I think that your second paragraph presents a false dichotomy, and things go awry from there.
The classes and objects in a computer language do represent things and actions, if only via a metaphor involving the programmers. But computing is clearly an abstract rule-based game. So the 'game' model does not remove 'representation'. If the program's output has an intended use, both models are involved.
They are separable, though. Consider a field of math like Group Theory, there the representation can be moved from one field of reference to another at will, as the goal is to isolate the behavior that all potential references share. Or even back off to counting. Abstractly 2 + 2 = 4 is not representational, as there could be two of anything involved, or you could simply be rehearsing empty rules for a future potential employment with referents.
So there are languages that are not representative because the statements made are never bound to specific referents. (Even when the process of the argument establishes potentially important facts about many given, relevant sets of applicable referents.) So, in a narrow sense, we observe exceptions, and your answer is 'no'.
It is tempting to create a place where those things 'live' and invest in logical or mathematical Platonism, but that only adds unnecessary complication. It seems possible, if we go there, that we can completely separate the two, and have the concrete 'participate' in the abstract. But it fails to explain why only a very narrow range of complete abstractions appeal to humans and get involved in our languages.

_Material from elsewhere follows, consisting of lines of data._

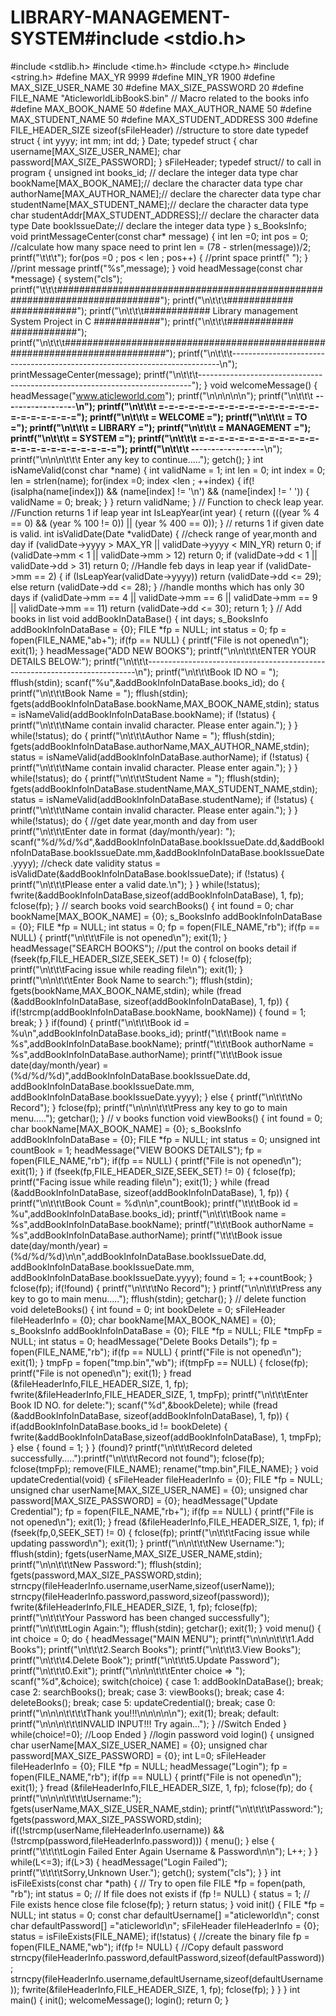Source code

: # LIBRARY-MANAGEMENT-SYSTEM#include <stdio.h>
#include <stdlib.h>
#include <time.h>
#include <ctype.h>
#include <string.h>
#define MAX_YR  9999
#define MIN_YR  1900
#define MAX_SIZE_USER_NAME 30
#define MAX_SIZE_PASSWORD  20
#define FILE_NAME  "AticleworldLibBookS.bin"
// Macro related to the books info
#define MAX_BOOK_NAME   50
#define MAX_AUTHOR_NAME 50
#define MAX_STUDENT_NAME 50
#define MAX_STUDENT_ADDRESS 300
#define FILE_HEADER_SIZE  sizeof(sFileHeader)
//structure to store date
typedef struct
{
    int yyyy;
    int mm;
    int dd;
} Date;
typedef struct
{
    char username[MAX_SIZE_USER_NAME];
    char password[MAX_SIZE_PASSWORD];
} sFileHeader;
typedef struct// to call in program
{
    unsigned int books_id; // declare the integer data type
    char bookName[MAX_BOOK_NAME];// declare the character data type
    char authorName[MAX_AUTHOR_NAME];// declare the charecter data type
    char studentName[MAX_STUDENT_NAME];// declare the character data type
    char studentAddr[MAX_STUDENT_ADDRESS];// declare the character data type
    Date bookIssueDate;// declare the integer data type
} s_BooksInfo;
void printMessageCenter(const char* message)
{
    int len =0;
    int pos = 0;
    //calculate how many space need to print
    len = (78 - strlen(message))/2;
    printf("\t\t\t");
    for(pos =0 ; pos < len ; pos++)
    {
        //print space
        printf(" ");
    }
    //print message
    printf("%s",message);
}
void headMessage(const char *message)
{
    system("cls");
    printf("\t\t\t###########################################################################");
    printf("\n\t\t\t############                                                   ############");
    printf("\n\t\t\t############      Library management System Project in C       ############");
    printf("\n\t\t\t############                                                   ############");
    printf("\n\t\t\t###########################################################################");
    printf("\n\t\t\t---------------------------------------------------------------------------\n");
    printMessageCenter(message);
    printf("\n\t\t\t----------------------------------------------------------------------------");
}
void welcomeMessage()
{
    headMessage("www.aticleworld.com");
    printf("\n\n\n\n\n");
    printf("\n\t\t\t  **-**-**-**-**-**-**-**-**-**-**-**-**-**-**-**-**-**-**\n");
    printf("\n\t\t\t        =-=-=-=-=-=-=-=-=-=-=-=-=-=-=-=-=-=-=-=-=-=-=");
    printf("\n\t\t\t        =                 WELCOME                   =");
    printf("\n\t\t\t        =                   TO                      =");
    printf("\n\t\t\t        =                 LIBRARY                   =");
    printf("\n\t\t\t        =               MANAGEMENT                  =");
    printf("\n\t\t\t        =                 SYSTEM                    =");
    printf("\n\t\t\t        =-=-=-=-=-=-=-=-=-=-=-=-=-=-=-=-=-=-=-=-=-=-=");
    printf("\n\t\t\t  **-**-**-**-**-**-**-**-**-**-**-**-**-**-**-**-**-**-**\n");
    printf("\n\n\n\t\t\t Enter any key to continue.....");
    getch();
}
int isNameValid(const char *name)
{
    int validName = 1;
    int len = 0;
    int index = 0;
    len = strlen(name);
    for(index =0; index <len ; ++index)
    {
        if(!(isalpha(name[index])) && (name[index] != '\n') && (name[index] != ' '))
        {
            validName = 0;
            break;
        }
    }
    return validName;
}
// Function to check leap year.
//Function returns 1 if leap year
int  IsLeapYear(int year)
{
    return (((year % 4 == 0) &&
             (year % 100 != 0)) ||
            (year % 400 == 0));
}
// returns 1 if given date is valid.
int isValidDate(Date *validDate)
{
    //check range of year,month and day
    if (validDate->yyyy > MAX_YR ||
            validDate->yyyy < MIN_YR)
        return 0;
    if (validDate->mm < 1 || validDate->mm > 12)
        return 0;
    if (validDate->dd < 1 || validDate->dd > 31)
        return 0;
    //Handle feb days in leap year
    if (validDate->mm == 2)
    {
        if (IsLeapYear(validDate->yyyy))
            return (validDate->dd <= 29);
        else
            return (validDate->dd <= 28);
    }
    //handle months which has only 30 days
    if (validDate->mm == 4 || validDate->mm == 6 ||
            validDate->mm == 9 || validDate->mm == 11)
        return (validDate->dd <= 30);
    return 1;
}
// Add books in list
void addBookInDataBase()
{
    int days;
    s_BooksInfo addBookInfoInDataBase = {0};
    FILE *fp = NULL;
    int status = 0;
    fp = fopen(FILE_NAME,"ab+");
    if(fp == NULL)
    {
        printf("File is not opened\n");
        exit(1);
    }
    headMessage("ADD NEW BOOKS");
    printf("\n\n\t\t\tENTER YOUR DETAILS BELOW:");
    printf("\n\t\t\t---------------------------------------------------------------------------\n");
    printf("\n\t\t\tBook ID NO  = ");
    fflush(stdin);
    scanf("%u",&addBookInfoInDataBase.books_id);
    do
    {
        printf("\n\t\t\tBook Name  = ");
        fflush(stdin);
        fgets(addBookInfoInDataBase.bookName,MAX_BOOK_NAME,stdin);
        status = isNameValid(addBookInfoInDataBase.bookName);
        if (!status)
        {
            printf("\n\t\t\tName contain invalid character. Please enter again.");
        }
    }
    while(!status);
    do
    {
        printf("\n\t\t\tAuthor Name  = ");
        fflush(stdin);
        fgets(addBookInfoInDataBase.authorName,MAX_AUTHOR_NAME,stdin);
        status = isNameValid(addBookInfoInDataBase.authorName);
        if (!status)
        {
            printf("\n\t\t\tName contain invalid character. Please enter again.");
        }
    }
    while(!status);
    do
    {
        printf("\n\t\t\tStudent Name  = ");
        fflush(stdin);
        fgets(addBookInfoInDataBase.studentName,MAX_STUDENT_NAME,stdin);
        status = isNameValid(addBookInfoInDataBase.studentName);
        if (!status)
        {
            printf("\n\t\t\tName contain invalid character. Please enter again.");
        }
    }
    while(!status);
    do
    {
        //get date year,month and day from user
        printf("\n\t\t\tEnter date in format (day/month/year): ");
        scanf("%d/%d/%d",&addBookInfoInDataBase.bookIssueDate.dd,&addBookInfoInDataBase.bookIssueDate.mm,&addBookInfoInDataBase.bookIssueDate.yyyy);
        //check date validity
        status = isValidDate(&addBookInfoInDataBase.bookIssueDate);
        if (!status)
        {
            printf("\n\t\t\tPlease enter a valid date.\n");
        }
    }
    while(!status);
    fwrite(&addBookInfoInDataBase,sizeof(addBookInfoInDataBase), 1, fp);
    fclose(fp);
}
// search books
void searchBooks()
{
    int found = 0;
    char bookName[MAX_BOOK_NAME] = {0};
    s_BooksInfo addBookInfoInDataBase = {0};
    FILE *fp = NULL;
    int status = 0;
    fp = fopen(FILE_NAME,"rb");
    if(fp == NULL)
    {
        printf("\n\t\t\tFile is not opened\n");
        exit(1);
    }
    headMessage("SEARCH BOOKS");
    //put the control on books detail
    if (fseek(fp,FILE_HEADER_SIZE,SEEK_SET) != 0)
    {
        fclose(fp);
        printf("\n\t\t\tFacing issue while reading file\n");
        exit(1);
    }
    printf("\n\n\t\t\tEnter Book Name to search:");
    fflush(stdin);
    fgets(bookName,MAX_BOOK_NAME,stdin);
    while (fread (&addBookInfoInDataBase, sizeof(addBookInfoInDataBase), 1, fp))
    {
        if(!strcmp(addBookInfoInDataBase.bookName, bookName))
        {
            found = 1;
            break;
        }
    }
    if(found)
    {
        printf("\n\t\t\tBook id = %u\n",addBookInfoInDataBase.books_id);
        printf("\t\t\tBook name = %s",addBookInfoInDataBase.bookName);
        printf("\t\t\tBook authorName = %s",addBookInfoInDataBase.authorName);
        printf("\t\t\tBook issue date(day/month/year) =  (%d/%d/%d)",addBookInfoInDataBase.bookIssueDate.dd,
               addBookInfoInDataBase.bookIssueDate.mm, addBookInfoInDataBase.bookIssueDate.yyyy);
    }
    else
    {
        printf("\n\t\t\tNo Record");
    }
    fclose(fp);
    printf("\n\n\n\t\t\tPress any key to go to main menu.....");
    getchar();
}
// v books function
void viewBooks()
{
    int found = 0;
    char bookName[MAX_BOOK_NAME] = {0};
    s_BooksInfo addBookInfoInDataBase = {0};
    FILE *fp = NULL;
    int status = 0;
    unsigned int countBook = 1;
    headMessage("VIEW BOOKS DETAILS");
    fp = fopen(FILE_NAME,"rb");
    if(fp == NULL)
    {
        printf("File is not opened\n");
        exit(1);
    }
    if (fseek(fp,FILE_HEADER_SIZE,SEEK_SET) != 0)
    {
        fclose(fp);
        printf("Facing issue while reading file\n");
        exit(1);
    }
    while (fread (&addBookInfoInDataBase, sizeof(addBookInfoInDataBase), 1, fp))
    {
        printf("\n\t\t\tBook Count = %d\n\n",countBook);
        printf("\t\t\tBook id = %u",addBookInfoInDataBase.books_id);
        printf("\n\t\t\tBook name = %s",addBookInfoInDataBase.bookName);
        printf("\t\t\tBook authorName = %s",addBookInfoInDataBase.authorName);
        printf("\t\t\tBook issue date(day/month/year) =  (%d/%d/%d)\n\n",addBookInfoInDataBase.bookIssueDate.dd,
               addBookInfoInDataBase.bookIssueDate.mm, addBookInfoInDataBase.bookIssueDate.yyyy);
        found = 1;
        ++countBook;
    }
    fclose(fp);
    if(!found)
    {
        printf("\n\t\t\tNo Record");
    }
    printf("\n\n\t\t\tPress any key to go to main menu.....");
    fflush(stdin);
    getchar();
}
// delete function
void deleteBooks()
{
    int found = 0;
    int bookDelete = 0;
    sFileHeader fileHeaderInfo = {0};
    char bookName[MAX_BOOK_NAME] = {0};
    s_BooksInfo addBookInfoInDataBase = {0};
    FILE *fp = NULL;
    FILE *tmpFp = NULL;
    int status = 0;
    headMessage("Delete Books Details");
    fp = fopen(FILE_NAME,"rb");
    if(fp == NULL)
    {
        printf("File is not opened\n");
        exit(1);
    }
    tmpFp = fopen("tmp.bin","wb");
    if(tmpFp == NULL)
    {
        fclose(fp);
        printf("File is not opened\n");
        exit(1);
    }
    fread (&fileHeaderInfo,FILE_HEADER_SIZE, 1, fp);
    fwrite(&fileHeaderInfo,FILE_HEADER_SIZE, 1, tmpFp);
    printf("\n\t\t\tEnter Book ID NO. for delete:");
    scanf("%d",&bookDelete);
    while (fread (&addBookInfoInDataBase, sizeof(addBookInfoInDataBase), 1, fp))
    {
        if(addBookInfoInDataBase.books_id != bookDelete)
        {
            fwrite(&addBookInfoInDataBase,sizeof(addBookInfoInDataBase), 1, tmpFp);
        }
        else
        {
            found = 1;
        }
    }
    (found)? printf("\n\t\t\tRecord deleted successfully....."):printf("\n\t\t\tRecord not found");
    fclose(fp);
    fclose(tmpFp);
    remove(FILE_NAME);
    rename("tmp.bin",FILE_NAME);
}
void updateCredential(void)
{
    sFileHeader fileHeaderInfo = {0};
    FILE *fp = NULL;
    unsigned char userName[MAX_SIZE_USER_NAME] = {0};
    unsigned char password[MAX_SIZE_PASSWORD] = {0};
    headMessage("Update Credential");
    fp = fopen(FILE_NAME,"rb+");
    if(fp == NULL)
    {
        printf("File is not opened\n");
        exit(1);
    }
    fread (&fileHeaderInfo,FILE_HEADER_SIZE, 1, fp);
    if (fseek(fp,0,SEEK_SET) != 0)
    {
        fclose(fp);
        printf("\n\t\t\tFacing issue while updating password\n");
        exit(1);
    }
    printf("\n\n\t\t\tNew Username:");
    fflush(stdin);
    fgets(userName,MAX_SIZE_USER_NAME,stdin);
    printf("\n\n\t\t\tNew Password:");
    fflush(stdin);
    fgets(password,MAX_SIZE_PASSWORD,stdin);
    strncpy(fileHeaderInfo.username,userName,sizeof(userName));
    strncpy(fileHeaderInfo.password,password,sizeof(password));
    fwrite(&fileHeaderInfo,FILE_HEADER_SIZE, 1, fp);
    fclose(fp);
    printf("\n\t\t\tYour Password has been changed successfully");
    printf("\n\t\t\ttLogin Again:");
    fflush(stdin);
    getchar();
    exit(1);
}
void menu()
{
    int choice = 0;
    do
    {
        headMessage("MAIN MENU");
        printf("\n\n\n\t\t\t1.Add Books");
        printf("\n\t\t\t2.Search Books");
        printf("\n\t\t\t3.View Books");
        printf("\n\t\t\t4.Delete Book");
        printf("\n\t\t\t5.Update Password");
        printf("\n\t\t\t0.Exit");
        printf("\n\n\n\t\t\tEnter choice => ");
        scanf("%d",&choice);
        switch(choice)
        {
        case 1:
            addBookInDataBase();
            break;
        case 2:
            searchBooks();
            break;
        case 3:
            viewBooks();
            break;
        case 4:
            deleteBooks();
            break;
        case 5:
            updateCredential();
            break;
        case 0:
            printf("\n\n\n\t\t\t\tThank you!!!\n\n\n\n\n");
            exit(1);
            break;
        default:
            printf("\n\n\n\t\t\tINVALID INPUT!!! Try again...");
        }                                            //Switch Ended
    }
    while(choice!=0);                                        //Loop Ended
}
//login password
void login()
{
    unsigned char userName[MAX_SIZE_USER_NAME] = {0};
    unsigned char password[MAX_SIZE_PASSWORD] = {0};
    int L=0;
    sFileHeader fileHeaderInfo = {0};
    FILE *fp = NULL;
    headMessage("Login");
    fp = fopen(FILE_NAME,"rb");
    if(fp == NULL)
    {
        printf("File is not opened\n");
        exit(1);
    }
    fread (&fileHeaderInfo,FILE_HEADER_SIZE, 1, fp);
    fclose(fp);
    do
    {
        printf("\n\n\n\t\t\t\tUsername:");
        fgets(userName,MAX_SIZE_USER_NAME,stdin);
        printf("\n\t\t\t\tPassword:");
        fgets(password,MAX_SIZE_PASSWORD,stdin);
        if((!strcmp(userName,fileHeaderInfo.username)) && (!strcmp(password,fileHeaderInfo.password)))
        {
            menu();
        }
        else
        {
            printf("\t\t\t\tLogin Failed Enter Again Username & Password\n\n");
            L++;
        }
    }
    while(L<=3);
    if(L>3)
    {
        headMessage("Login Failed");
        printf("\t\t\t\tSorry,Unknown User.");
        getch();
        system("cls");
    }
}
int isFileExists(const char *path)
{
    // Try to open file
    FILE *fp = fopen(path, "rb");
    int status = 0;
    // If file does not exists
    if (fp != NULL)
    {
        status = 1;
        // File exists hence close file
        fclose(fp);
    }
    return status;
}
void init()
{
    FILE *fp = NULL;
    int status = 0;
    const char defaultUsername[] ="aticleworld\n";
    const char defaultPassword[] ="aticleworld\n";
    sFileHeader fileHeaderInfo = {0};
    status = isFileExists(FILE_NAME);
    if(!status)
    {
        //create the binary file
        fp = fopen(FILE_NAME,"wb");
        if(fp != NULL)
        {
            //Copy default password
            strncpy(fileHeaderInfo.password,defaultPassword,sizeof(defaultPassword));
            strncpy(fileHeaderInfo.username,defaultUsername,sizeof(defaultUsername));
            fwrite(&fileHeaderInfo,FILE_HEADER_SIZE, 1, fp);
            fclose(fp);
        }
    }
}
int main()
{
    init();
    welcomeMessage();
    login();
    return 0;
}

If there is all that real abstract stuff out there, what is special about Groups or Numbers? Clearly they are special, at least to us. And (I would propose) that is because we intuitively feel we will find referents for them. So are the elements of this mythical domains actually referents to begin with, or are the statements just empty forms seeking referents, to which they will be bound later?
So Platonism nets you a 'yes' answer to your question. But artificial constructions that stretch to cover the data and raise more questions than they answer are bad science, and I would put that 'yes' aside.
We are left with the observation that language may be nonreferential, but it loses meaning if it is truly free of referents, at least in the sense that we intend for abstract reasoning to have future concrete referents.
At the other extreme language is never truly bound to its referents, either: some definition involved always involves abstracting away elements of the concrete -- 'my dog' does not contain exactly the same set of molecules at the start and the end of any given statement about her. She is a furry abstraction.
It is more reasonable to see abstract formalism and real semantics as the opposite ends of a semiotic spectrum between which we interpolate in use according to the specificity of the ideas involved.
Language is an interlocking set of games of varying degrees of referentiality. Different important points along this continuum play different roles in communication and reasoning. Near one end, powerful languages like higher math are non-referential. Near the other deeply referential languages like literary descriptions give no leverage for reasoning but are useful in their own right.